The php below works well when scraping until it runs across a headline with a weird character like a "&" and a few others. Is there a fix for the code below?
Thanks in advance.
<?php
// Screen scraping your way into RSS
// Example script, by Dennis Pallett
// http://www.phpit.net/tutorials/screenscrap-rss
// Get page
$url =
"http://www.urlgoeshere.com/";
$data = implode("", file($url));
// Get content items
preg_match_all ("/<div class=\"headline\">([^`]*?)<\/a/", $data, $matches);
// Begin feed
header ("Content-Type: text/xml; charset=ISO-8859-1");
echo "<?xml version=\"1.0\" encoding=\"ISO-8859-1\" ?>\n";
?>
<rss version="2.0"
xmlns:dc="http://purl.org/dc/elements/1.1/"
xmlns:content="http://purl.org/rss/1.0/modules/content/"

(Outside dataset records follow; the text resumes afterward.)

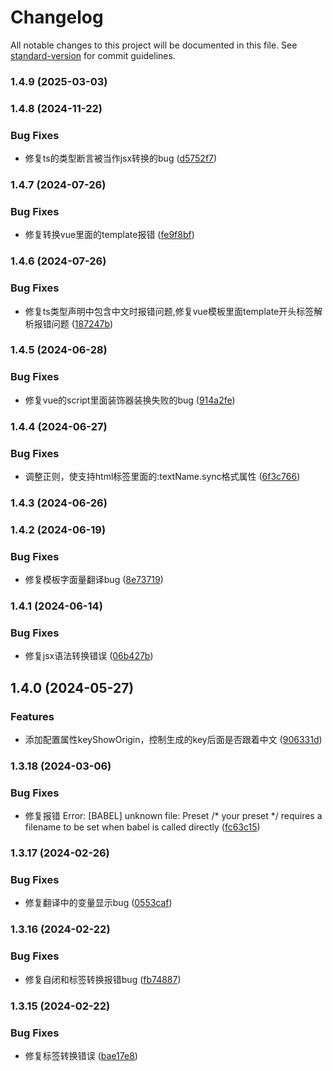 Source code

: # Changelog

All notable changes to this project will be documented in this file. See [standard-version](https://github.com/conventional-changelog/standard-version) for commit guidelines.

### 1.4.9 (2025-03-03)

### 1.4.8 (2024-11-22)


### Bug Fixes

* 修复ts的类型断言被当作jsx转换的bug ([d5752f7](https://github.com/tenadolanter/i18n-cli/commit/d5752f7a9c8c03ca164d6763756130d8b0ded666))

### 1.4.7 (2024-07-26)


### Bug Fixes

* 修复转换vue里面的template报错 ([fe9f8bf](https://github.com/tenadolanter/i18n-cli/commit/fe9f8bfed3cb3bd3547a53197e8b76ef2359d50d))

### 1.4.6 (2024-07-26)


### Bug Fixes

* 修复ts类型声明中包含中文时报错问题,修复vue模板里面template开头标签解析报错问题 ([187247b](https://github.com/tenadolanter/i18n-cli/commit/187247bffd50f4a90f637a4e0d559ebed660c5b2))

### 1.4.5 (2024-06-28)


### Bug Fixes

* 修复vue的script里面装饰器装换失败的bug ([914a2fe](https://github.com/tenadolanter/i18n-cli/commit/914a2fe129dbeb4deeea6e689aee14e3b3294116))

### 1.4.4 (2024-06-27)


### Bug Fixes

* 调整正则，使支持html标签里面的:textName.sync格式属性 ([6f3c766](https://github.com/tenadolanter/i18n-cli/commit/6f3c7667a4b30e84c2e7b58a1bda2eec9d2a0fc5))

### 1.4.3 (2024-06-26)

### 1.4.2 (2024-06-19)


### Bug Fixes

* 修复模板字面量翻译bug ([8e73719](https://github.com/tenadolanter/i18n-cli/commit/8e73719d9b5e07bb8a30200f3e6314a391c9d3b7))

### 1.4.1 (2024-06-14)


### Bug Fixes

* 修复jsx语法转换错误 ([06b427b](https://github.com/tenadolanter/i18n-cli/commit/06b427bec80f5238ead3e899bcce1184c798683b))

## 1.4.0 (2024-05-27)


### Features

* 添加配置属性keyShowOrigin，控制生成的key后面是否跟着中文 ([906331d](https://github.com/tenadolanter/i18n-cli/commit/906331d3da0f1411f06dbf4a7679fe14a1c5ecb1))

### 1.3.18 (2024-03-06)


### Bug Fixes

* 修复报错 Error: [BABEL] unknown file: Preset /* your preset */ requires a filename to be set when babel is called directly ([fc63c15](https://github.com/tenadolanter/i18n-cli/commit/fc63c159c96927f8e9ca02a150237881c8b5ae07))

### 1.3.17 (2024-02-26)


### Bug Fixes

* 修复翻译中的变量显示bug ([0553caf](https://github.com/tenadolanter/i18n-cli/commit/0553caf0f69d3370aee102e59c01a762f5615c30))

### 1.3.16 (2024-02-22)


### Bug Fixes

* 修复自闭和标签转换报错bug ([fb74887](https://github.com/tenadolanter/i18n-cli/commit/fb74887457ca3bb7a959889fa3df0b0e274a20b5))

### 1.3.15 (2024-02-22)


### Bug Fixes

* 修复标签转换错误 ([bae17e8](https://github.com/tenadolanter/i18n-cli/commit/bae17e8b3e5c333dc8dd920f8067ee9dc8069c59))

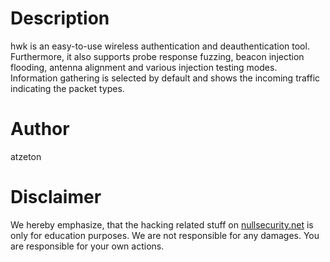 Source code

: # Description
hwk is an easy-to-use wireless authentication and deauthentication tool.
Furthermore, it also supports probe response fuzzing, beacon injection flooding,
antenna alignment and various injection testing modes. Information gathering is
selected by default and shows the incoming traffic indicating the packet types.

# Author
atzeton

# Disclaimer
We hereby emphasize, that the hacking related stuff on
[nullsecurity.net](http://nullsecurity.net) is only for education purposes.
We are not responsible for any damages. You are responsible for your own
actions.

xmlns:admin="http://webns.net/mvcb/"
xmlns:rdf="http://www.w3.org/1999/02/22-rdf-syntax-ns#">
<channel>
<title>Browns News</title>
<description>The latest news from</description>
<link>http://www.urlgoeshere.com</link>
<language>en-us</language>
<?
// Loop through each content item
foreach ($matches[0] as $match) {
// First, get title
preg_match ("/\>([^`]*?)<\/a/", $match, $temp);
$title = $temp['1'];
$title = strip_tags($title);
$title = trim($title);
// Second, get url
preg_match ("/<a href=\"([^`]*?)\">/", $match, $temp);
$url = $temp['1'];
$url = trim($url);
// Echo RSS XML
echo "<item>\n";
echo "\t\t\t<title>" . strip_tags($title) . "</title>\n";
echo "\t\t\t<link>http://www.urlgoeshere.com" . strip_tags($url) . "</link>\n";
echo "\t\t\t<description>" . strip_tags($text) . "</description>\n";
echo "\t\t\t<content:encoded><![CDATA[ \n";
echo $text . "\n";
echo " ]]></content:encoded>\n";
echo "\t\t\t<dc:creator>" . strip_tags($author) . "</dc:creator>\n";
echo "\t\t</item>\n";
}
?>
</channel>
</rss>